Mangudya however, introduced a surrogate Bond currency in 2014, followed by notes in 2016, vowing to resign if the scheme failed to succeed in ending cash shortages and improving foreign currency inflows.

But the RBZ chief has stayed put even as many reckon the Bond Note has spectacularly failed.

Again, Zimbabweans struggling to survive over the past two decades have seen little respite from economic hardship since Mangudya took office.

Presidential spokesman George Charamba

Speculation that he might be ousted by President Emmerson Mnangagwa ended after presidential spokesman George Charamba indicated that the RBZ chief was actually set to have a second five-year-term confirmed.

And apparently buoyed by that show of confidence by the highest office in the land, Manduya defended his Bond Notes Thursday and rejected blame for the country's economic ruin.

"Bond notes are not the issue; the issue is the money in circulation," he said.

The problem, according to Mangudya, was the US$10 billion in RTBS bank balances which are not backed by any real money.

The electronic balances, he added, were not created by the RBZ.

"In that amount (US$10bln), only 4,5 percent are coins and notes, which is your bond notes and coins," he said.

"Therefore, if we remove them, they won't resolve the problem. The problem is about the 95,5 percent held as RTGS balances in your accounts.

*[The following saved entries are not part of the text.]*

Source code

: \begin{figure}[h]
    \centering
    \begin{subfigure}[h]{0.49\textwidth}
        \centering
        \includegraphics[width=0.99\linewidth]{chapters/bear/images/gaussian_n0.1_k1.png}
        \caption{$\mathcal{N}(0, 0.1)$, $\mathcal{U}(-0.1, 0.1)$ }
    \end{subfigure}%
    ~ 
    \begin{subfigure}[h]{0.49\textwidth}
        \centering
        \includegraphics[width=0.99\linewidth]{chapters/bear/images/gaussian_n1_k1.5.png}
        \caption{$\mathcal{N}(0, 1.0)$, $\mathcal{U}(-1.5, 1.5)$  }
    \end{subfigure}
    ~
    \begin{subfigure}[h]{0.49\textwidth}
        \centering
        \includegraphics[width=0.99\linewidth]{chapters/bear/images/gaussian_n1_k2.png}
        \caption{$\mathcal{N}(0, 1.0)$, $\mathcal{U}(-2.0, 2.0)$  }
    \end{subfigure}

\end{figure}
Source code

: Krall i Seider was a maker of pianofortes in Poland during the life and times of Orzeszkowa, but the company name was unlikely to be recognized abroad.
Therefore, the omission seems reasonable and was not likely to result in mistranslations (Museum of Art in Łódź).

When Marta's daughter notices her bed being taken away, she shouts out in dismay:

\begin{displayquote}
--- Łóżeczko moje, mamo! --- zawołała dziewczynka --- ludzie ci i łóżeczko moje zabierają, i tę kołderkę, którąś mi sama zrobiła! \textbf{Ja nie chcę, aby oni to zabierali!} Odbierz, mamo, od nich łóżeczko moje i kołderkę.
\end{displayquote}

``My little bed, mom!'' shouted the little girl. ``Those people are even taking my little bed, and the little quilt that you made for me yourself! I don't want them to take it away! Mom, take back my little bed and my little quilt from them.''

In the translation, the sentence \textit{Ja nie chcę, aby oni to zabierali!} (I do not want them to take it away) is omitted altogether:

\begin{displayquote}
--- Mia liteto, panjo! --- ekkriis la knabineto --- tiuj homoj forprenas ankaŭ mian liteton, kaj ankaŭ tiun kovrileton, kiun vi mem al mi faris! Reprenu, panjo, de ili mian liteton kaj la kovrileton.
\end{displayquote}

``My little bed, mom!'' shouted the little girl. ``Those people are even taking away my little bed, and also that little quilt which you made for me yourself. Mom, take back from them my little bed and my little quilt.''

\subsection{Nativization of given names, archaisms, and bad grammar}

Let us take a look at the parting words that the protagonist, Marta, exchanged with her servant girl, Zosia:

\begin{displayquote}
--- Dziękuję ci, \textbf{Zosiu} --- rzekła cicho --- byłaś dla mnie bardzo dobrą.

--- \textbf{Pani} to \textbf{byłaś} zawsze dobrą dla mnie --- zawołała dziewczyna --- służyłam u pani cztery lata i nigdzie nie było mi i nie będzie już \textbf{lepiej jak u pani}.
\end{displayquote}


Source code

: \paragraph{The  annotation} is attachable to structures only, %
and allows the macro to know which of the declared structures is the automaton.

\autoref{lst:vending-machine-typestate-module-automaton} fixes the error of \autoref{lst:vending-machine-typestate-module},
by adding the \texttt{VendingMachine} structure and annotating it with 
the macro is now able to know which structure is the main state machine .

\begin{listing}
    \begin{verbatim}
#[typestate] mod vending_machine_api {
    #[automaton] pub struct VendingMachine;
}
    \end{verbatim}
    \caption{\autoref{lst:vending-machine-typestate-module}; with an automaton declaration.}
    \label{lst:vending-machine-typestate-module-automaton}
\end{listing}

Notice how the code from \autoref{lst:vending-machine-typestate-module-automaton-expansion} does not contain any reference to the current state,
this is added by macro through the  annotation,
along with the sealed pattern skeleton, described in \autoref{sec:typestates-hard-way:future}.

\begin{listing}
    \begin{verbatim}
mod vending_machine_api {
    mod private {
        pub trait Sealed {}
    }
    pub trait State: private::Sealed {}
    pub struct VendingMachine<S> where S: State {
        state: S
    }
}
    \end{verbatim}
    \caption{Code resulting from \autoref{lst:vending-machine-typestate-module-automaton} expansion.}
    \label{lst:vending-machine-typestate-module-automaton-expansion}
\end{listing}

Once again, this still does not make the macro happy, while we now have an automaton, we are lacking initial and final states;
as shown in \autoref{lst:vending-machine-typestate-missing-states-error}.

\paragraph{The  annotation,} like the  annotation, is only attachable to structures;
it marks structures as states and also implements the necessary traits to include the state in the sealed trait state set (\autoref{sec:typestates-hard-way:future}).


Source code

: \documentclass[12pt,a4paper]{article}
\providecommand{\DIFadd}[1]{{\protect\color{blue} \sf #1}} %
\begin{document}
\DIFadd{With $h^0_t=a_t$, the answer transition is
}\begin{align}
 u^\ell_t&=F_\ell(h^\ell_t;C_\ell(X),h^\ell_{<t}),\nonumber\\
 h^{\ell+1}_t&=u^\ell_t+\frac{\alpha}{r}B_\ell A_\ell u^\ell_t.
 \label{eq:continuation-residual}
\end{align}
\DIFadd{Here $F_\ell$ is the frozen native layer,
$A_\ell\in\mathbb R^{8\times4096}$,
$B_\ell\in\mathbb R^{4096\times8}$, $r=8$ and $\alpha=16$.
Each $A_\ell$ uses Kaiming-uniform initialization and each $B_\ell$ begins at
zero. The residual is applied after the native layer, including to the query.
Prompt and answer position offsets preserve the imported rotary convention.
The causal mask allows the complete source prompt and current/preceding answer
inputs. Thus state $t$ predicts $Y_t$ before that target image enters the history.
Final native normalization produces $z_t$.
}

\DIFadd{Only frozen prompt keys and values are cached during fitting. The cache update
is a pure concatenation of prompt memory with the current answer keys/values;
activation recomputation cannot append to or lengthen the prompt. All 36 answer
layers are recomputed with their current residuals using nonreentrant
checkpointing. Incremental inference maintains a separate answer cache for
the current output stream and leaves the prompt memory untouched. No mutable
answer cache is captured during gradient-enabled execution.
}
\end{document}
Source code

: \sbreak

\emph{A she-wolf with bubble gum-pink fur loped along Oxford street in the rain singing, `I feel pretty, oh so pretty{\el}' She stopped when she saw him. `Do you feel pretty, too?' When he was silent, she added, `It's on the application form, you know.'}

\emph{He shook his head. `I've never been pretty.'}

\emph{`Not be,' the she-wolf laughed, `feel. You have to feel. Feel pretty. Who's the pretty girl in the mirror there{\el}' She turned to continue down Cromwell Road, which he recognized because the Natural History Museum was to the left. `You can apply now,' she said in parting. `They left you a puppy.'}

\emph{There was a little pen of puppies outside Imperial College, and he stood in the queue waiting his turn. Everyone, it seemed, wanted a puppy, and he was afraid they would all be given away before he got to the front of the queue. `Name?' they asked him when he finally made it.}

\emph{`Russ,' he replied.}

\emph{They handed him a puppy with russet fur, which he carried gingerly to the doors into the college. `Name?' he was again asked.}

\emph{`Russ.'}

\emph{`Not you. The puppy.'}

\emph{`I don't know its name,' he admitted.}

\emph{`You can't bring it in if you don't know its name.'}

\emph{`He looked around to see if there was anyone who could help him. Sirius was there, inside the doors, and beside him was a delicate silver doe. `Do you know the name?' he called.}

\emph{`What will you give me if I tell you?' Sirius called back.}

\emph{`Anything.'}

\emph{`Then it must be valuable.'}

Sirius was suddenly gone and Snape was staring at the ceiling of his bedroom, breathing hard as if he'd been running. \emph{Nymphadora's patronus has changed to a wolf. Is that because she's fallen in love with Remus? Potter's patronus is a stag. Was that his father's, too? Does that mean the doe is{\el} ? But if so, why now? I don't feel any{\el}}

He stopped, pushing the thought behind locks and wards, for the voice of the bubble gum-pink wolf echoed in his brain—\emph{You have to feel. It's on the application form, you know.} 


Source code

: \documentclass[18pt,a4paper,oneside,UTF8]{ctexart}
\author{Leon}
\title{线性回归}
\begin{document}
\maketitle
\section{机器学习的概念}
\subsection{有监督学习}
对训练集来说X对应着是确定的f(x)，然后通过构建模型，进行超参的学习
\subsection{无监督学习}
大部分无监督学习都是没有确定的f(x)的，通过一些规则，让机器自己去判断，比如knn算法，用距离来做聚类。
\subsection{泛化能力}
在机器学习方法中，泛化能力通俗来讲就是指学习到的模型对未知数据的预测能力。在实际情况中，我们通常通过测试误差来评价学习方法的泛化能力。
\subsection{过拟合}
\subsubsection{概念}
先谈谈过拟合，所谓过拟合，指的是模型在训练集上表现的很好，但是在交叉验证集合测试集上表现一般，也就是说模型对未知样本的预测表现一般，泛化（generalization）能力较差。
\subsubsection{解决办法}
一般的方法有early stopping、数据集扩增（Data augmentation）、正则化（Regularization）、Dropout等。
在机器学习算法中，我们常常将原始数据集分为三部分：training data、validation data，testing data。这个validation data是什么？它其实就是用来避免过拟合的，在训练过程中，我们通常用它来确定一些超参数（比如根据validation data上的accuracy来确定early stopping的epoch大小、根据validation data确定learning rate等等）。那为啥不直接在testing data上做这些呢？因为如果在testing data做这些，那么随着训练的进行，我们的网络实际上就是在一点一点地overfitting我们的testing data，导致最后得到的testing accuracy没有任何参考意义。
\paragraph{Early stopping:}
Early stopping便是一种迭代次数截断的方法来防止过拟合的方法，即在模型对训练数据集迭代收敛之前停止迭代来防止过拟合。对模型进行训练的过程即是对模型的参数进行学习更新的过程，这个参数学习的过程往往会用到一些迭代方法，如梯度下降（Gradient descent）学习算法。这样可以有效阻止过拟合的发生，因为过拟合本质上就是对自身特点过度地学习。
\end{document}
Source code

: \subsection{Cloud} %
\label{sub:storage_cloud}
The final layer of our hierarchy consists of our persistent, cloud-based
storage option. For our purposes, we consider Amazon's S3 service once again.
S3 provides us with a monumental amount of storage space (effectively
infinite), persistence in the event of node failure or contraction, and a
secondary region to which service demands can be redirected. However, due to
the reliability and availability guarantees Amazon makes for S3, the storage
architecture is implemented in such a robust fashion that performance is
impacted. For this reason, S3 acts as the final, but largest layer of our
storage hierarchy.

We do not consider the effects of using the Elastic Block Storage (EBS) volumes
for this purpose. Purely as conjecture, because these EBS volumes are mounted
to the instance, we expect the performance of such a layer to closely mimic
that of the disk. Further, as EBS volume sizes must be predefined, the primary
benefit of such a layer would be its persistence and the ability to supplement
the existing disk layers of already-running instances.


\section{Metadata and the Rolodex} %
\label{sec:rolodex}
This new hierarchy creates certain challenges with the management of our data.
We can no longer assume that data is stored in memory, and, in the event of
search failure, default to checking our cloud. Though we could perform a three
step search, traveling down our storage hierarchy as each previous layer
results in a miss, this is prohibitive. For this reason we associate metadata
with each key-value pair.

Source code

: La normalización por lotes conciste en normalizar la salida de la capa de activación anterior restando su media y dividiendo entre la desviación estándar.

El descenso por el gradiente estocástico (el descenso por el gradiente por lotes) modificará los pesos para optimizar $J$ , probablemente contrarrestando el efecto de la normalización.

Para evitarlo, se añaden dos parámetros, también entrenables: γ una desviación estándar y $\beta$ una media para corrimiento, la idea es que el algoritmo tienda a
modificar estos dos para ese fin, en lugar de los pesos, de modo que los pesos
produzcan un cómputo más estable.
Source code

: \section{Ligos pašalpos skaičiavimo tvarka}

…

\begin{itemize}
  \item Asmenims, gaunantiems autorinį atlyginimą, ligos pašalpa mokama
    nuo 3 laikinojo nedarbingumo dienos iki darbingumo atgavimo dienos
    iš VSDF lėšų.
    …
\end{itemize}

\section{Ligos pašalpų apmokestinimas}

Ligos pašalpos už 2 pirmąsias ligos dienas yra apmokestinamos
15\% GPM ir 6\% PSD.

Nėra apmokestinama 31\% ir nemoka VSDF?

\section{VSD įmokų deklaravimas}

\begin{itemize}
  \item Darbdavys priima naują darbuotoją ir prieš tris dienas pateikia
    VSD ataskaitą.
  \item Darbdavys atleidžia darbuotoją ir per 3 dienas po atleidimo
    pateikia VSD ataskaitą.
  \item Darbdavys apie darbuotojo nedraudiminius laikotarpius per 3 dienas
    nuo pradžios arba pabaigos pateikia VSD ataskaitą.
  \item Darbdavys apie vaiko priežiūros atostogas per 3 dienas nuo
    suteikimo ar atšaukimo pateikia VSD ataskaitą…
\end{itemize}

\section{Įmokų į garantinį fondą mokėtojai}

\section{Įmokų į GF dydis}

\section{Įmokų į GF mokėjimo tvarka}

Where is it coming from?"

Fiscal deficits (government spending) was also a major challenge, he added.

The country could also not expect to generate foreign currency when there was no export productivity.

Said the RBZ boss; "What are you producing Zimbabweans?

"If you are producing nothing you can't have a higher currency, which is very strong.

"Therefore, the challenge that you are facing of foreign currency shortages is because we are not working, and we must start working very hard."

Asked by MPs why the apex bank insisted on 1:1 exchange rate between the Bond Note and the US$ when the surrogate currency was collapsing in value on the black market, Mangudya pointed to critical imports.

"The reason why we have got 1:1 is because there are essential products that we need to import in this economy to have price stability. Our fuel, which is coming here, and people are buying it using RTGS, EcoCash whatever it is at 1:1. Your electricity today is imported at 1:1."